As for jump-starting positive cash flow, branding can support this through purpose and relevance, helping to curb any negative company perceptions and aiding in restoring revenue. While cost-cutting measures may temporarily help the financials and profitability, the long-term implications of just cutting costs could do more harm than good by further damaging the brand in the eyes of customers and employees, accelerating a download spiral in profits, eroding trust and being perceived as weak against competitors.
The MVP Process as the Pathway to Resilience
Used by start-ups and large tech companies, the Minimum Viable Product, or MVP, is a process designed to quickly evaluate and validate technology in the marketplace by delivering “What is necessary,” or the stripped down version of a product that allows the team to gather the maximum amount of proven customer knowledge with the least amount of effort.
The MVP process is distilled here into two simple questions. Whether you’re developing a product design, marketing plan, or writing code, always ask:
What is my riskiest assumption?
What is the smallest experiment I can do to test this assumption?
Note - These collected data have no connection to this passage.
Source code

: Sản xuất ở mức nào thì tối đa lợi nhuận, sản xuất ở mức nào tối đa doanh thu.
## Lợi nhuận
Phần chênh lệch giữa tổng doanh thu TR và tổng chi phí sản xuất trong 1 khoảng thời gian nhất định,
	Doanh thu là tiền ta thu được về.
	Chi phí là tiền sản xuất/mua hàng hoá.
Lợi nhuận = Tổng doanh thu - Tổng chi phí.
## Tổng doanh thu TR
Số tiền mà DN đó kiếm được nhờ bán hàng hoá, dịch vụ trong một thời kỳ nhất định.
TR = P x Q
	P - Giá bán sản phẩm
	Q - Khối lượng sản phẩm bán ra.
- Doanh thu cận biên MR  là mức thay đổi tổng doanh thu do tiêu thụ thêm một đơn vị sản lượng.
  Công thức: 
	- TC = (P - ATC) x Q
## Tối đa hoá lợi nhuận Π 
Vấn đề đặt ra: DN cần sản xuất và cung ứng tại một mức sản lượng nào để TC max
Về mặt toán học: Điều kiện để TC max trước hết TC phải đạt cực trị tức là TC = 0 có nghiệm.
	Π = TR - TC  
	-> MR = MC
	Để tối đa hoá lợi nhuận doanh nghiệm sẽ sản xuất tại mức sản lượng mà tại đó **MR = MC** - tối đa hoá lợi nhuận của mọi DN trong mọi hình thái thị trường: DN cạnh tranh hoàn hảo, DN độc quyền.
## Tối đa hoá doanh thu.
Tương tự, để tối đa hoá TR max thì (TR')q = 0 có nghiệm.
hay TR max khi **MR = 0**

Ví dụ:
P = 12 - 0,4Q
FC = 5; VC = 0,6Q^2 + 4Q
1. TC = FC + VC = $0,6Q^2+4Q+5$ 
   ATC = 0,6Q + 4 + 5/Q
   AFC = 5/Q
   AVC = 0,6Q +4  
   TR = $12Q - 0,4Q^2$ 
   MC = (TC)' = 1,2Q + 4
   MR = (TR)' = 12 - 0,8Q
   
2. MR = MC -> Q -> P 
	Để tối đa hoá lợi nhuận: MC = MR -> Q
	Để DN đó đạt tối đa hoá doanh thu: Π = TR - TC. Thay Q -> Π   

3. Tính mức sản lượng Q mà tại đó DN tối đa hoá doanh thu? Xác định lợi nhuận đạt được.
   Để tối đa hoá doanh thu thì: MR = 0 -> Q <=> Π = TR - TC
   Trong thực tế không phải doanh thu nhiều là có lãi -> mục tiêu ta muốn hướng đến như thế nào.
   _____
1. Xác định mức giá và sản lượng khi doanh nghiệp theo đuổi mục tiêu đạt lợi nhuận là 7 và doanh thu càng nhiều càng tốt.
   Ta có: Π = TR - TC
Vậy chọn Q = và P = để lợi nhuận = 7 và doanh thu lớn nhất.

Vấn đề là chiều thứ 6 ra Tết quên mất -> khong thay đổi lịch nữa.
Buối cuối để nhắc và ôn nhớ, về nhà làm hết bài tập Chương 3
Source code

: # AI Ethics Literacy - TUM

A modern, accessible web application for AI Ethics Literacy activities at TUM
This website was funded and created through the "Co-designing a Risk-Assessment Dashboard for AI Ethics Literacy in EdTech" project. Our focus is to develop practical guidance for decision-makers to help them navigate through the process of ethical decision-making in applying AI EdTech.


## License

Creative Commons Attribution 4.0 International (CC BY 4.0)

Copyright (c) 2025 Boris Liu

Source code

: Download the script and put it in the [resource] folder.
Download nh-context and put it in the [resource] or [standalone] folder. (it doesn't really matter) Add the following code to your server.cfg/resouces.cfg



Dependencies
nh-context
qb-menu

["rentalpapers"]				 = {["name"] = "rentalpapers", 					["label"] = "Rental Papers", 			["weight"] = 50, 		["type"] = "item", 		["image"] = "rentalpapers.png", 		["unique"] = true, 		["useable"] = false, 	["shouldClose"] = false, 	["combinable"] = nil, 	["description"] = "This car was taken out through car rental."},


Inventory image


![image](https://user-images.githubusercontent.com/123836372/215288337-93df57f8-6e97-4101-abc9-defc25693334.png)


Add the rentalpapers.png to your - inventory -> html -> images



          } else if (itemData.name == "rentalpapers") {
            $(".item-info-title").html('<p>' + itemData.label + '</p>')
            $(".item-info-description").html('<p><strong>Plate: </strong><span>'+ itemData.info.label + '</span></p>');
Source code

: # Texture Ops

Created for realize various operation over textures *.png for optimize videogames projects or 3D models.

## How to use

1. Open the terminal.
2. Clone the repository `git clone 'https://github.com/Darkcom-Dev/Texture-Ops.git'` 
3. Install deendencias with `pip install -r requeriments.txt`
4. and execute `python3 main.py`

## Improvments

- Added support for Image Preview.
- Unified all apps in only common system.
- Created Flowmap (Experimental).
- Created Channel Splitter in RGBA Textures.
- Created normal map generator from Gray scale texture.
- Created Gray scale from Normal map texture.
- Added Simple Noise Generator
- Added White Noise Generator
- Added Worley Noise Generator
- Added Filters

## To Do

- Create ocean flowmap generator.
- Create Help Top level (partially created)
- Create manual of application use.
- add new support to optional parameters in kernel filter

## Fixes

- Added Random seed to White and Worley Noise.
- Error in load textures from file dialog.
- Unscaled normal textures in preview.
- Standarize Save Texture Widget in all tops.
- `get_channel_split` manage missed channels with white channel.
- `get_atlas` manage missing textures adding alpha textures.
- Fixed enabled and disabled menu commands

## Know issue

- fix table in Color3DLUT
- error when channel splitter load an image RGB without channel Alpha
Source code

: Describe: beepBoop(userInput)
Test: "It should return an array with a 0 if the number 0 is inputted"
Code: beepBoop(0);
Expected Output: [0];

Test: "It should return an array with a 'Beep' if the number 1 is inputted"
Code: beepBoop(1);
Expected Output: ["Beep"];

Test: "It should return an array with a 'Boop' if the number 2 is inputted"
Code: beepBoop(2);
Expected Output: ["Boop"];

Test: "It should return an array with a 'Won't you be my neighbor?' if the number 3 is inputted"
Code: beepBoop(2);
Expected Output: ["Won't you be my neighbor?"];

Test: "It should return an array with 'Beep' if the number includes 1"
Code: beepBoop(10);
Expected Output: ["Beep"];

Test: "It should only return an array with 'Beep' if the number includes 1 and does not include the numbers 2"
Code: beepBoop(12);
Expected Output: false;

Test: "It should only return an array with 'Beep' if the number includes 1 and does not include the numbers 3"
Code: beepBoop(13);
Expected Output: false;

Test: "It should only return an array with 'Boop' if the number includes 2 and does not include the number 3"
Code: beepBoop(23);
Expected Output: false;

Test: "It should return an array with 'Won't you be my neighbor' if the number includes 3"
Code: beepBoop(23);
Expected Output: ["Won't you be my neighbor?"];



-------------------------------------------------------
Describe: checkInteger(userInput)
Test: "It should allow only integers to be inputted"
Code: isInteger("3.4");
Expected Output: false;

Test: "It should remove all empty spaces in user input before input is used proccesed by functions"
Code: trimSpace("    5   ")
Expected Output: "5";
I believe that the MVP process shouldn’t be exclusive to start-ups that are building products, or for testing new features on an app or website, but should be expanded into company-wide programs that can be used to mine and reveal value/growth opportunities internally and externally. As described here, “the primary purpose is to test a business idea at minimal cost to find a response from the target audience and determine further iterations to enhance the value development.”
“The primary purpose is to test a business idea at minimal cost to find a response from the target audience and determine further iterations to enhance the value development.”
Whether expanding on the test of a business idea, be that for marketing, employee communications, new product ideas or features, or, of course, a new technology, it’s all about creating a quick, stripped-down version of your idea (be that clickable prototype, mock-up with text, or a landing page with a form) that your desired audience or customer can react to.
Start the MVP process through the lens of your customer, be that your employees or another audience, by following this customer development framework to:
Identify the need: The need you want or think you need to address may not always be clear. It may be best to start with the idea and work backwards to identify the need you are really looking to solve for.
Hypothesize potential solutions: Be that to address the true need of the original solution or to address a need that your solution doesn’t presently address.
Identify assumptions: That are of the greatest importance to your hypothesized solution and its impact on the business environment, dependencies, minimum requirements for that solution, or change management required. Or simply ask, “What must be true for this solution to be effective?”
Validate assumptions: By speaking with your desired audience, thereby gaining additional insights into your assumptions and testing your solution. There are many different ways you can go about validating assumptions.
Deploy your solution: After consolidating the feedback from the previous steps, deploy a minimal, yet viable, solution and get ongoing input from your audiences as to how the solution is addressing their needs
Constantly reevaluate and iterate: Based on audience data, use cases and feedback, which may mean pivoting on the design, messaging or functionality, or possibly abandoning the effort altogether and starting over.
As organizations continue to look for new growth opportunities and offerings that address unrealized customer needs, by applying the MVP process they can quickly validate assumptions with minimal risk, answer early on if this is worth solving for and identify what is the minimum viable product feature or solution they can go to market with that provides the greatest value for their audience.